Sure, Miller would love to compel the developers to trade. He would love to compel local government to implement the policy. He would love even more to compel rural landowners to sell their development rights. Miller and PEC like to talk the free market spiel, but it is all about compulsion and power. As Arthur Arundel put it in a recent editorial, “We have to put our foot down.”
Since many rural landowners have already had their development rights substantially reduced in recent years, this new initiative would seem to put PEC and the government in an ethical bind. If development rights are worth buying and trading now, then what happened to the ones that simply disappeared a few years ago? Some would suggest that they were stolen.
Even worse, this represents another transfer of wealth from the rural community to the “desirable” built up areas. The money offered for a building right is no where near the value of a site with a building. True, you have to invest in the building, but having done that both the site and the building are worth more and apprecite faster than the barren land ever will. You could invest the money from the development rights and get some income, but what if you and your family members would actually prefer a house?

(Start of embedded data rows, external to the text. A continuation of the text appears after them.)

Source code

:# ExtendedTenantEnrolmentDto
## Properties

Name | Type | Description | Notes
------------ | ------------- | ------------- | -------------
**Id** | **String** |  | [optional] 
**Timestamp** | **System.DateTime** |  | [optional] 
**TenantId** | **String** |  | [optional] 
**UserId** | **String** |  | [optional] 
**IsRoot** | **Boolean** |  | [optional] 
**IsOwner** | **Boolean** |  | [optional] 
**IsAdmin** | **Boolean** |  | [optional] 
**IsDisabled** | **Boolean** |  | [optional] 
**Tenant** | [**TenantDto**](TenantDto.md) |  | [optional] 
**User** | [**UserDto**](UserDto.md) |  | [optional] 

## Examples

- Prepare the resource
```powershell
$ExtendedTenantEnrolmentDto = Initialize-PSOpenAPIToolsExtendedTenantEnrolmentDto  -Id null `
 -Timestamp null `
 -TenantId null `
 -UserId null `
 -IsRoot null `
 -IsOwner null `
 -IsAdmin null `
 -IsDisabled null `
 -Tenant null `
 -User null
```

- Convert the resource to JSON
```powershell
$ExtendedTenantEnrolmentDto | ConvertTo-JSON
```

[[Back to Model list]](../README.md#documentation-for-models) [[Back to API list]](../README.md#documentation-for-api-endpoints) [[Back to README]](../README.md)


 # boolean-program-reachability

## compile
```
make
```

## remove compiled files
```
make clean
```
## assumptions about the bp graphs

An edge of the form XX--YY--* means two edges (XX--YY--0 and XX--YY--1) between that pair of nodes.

If PEC really wants to save rural open space, then they need to come up with a plan that does not punish the owners into compliance. They need a plan that empowers rural dwellers to participate in the economic benefits of growth on a continuing basis, not a one time shot in the arm (more like a kick in the pants).
Just as highways need a dedicated continuing stream of revenue, so do those who own and maintain our green infrastructure.
PEC after all is saying that our open space is “prime farmland”, precious, valuable, and a benefit to all. OK, if it is so valuable, show me the money.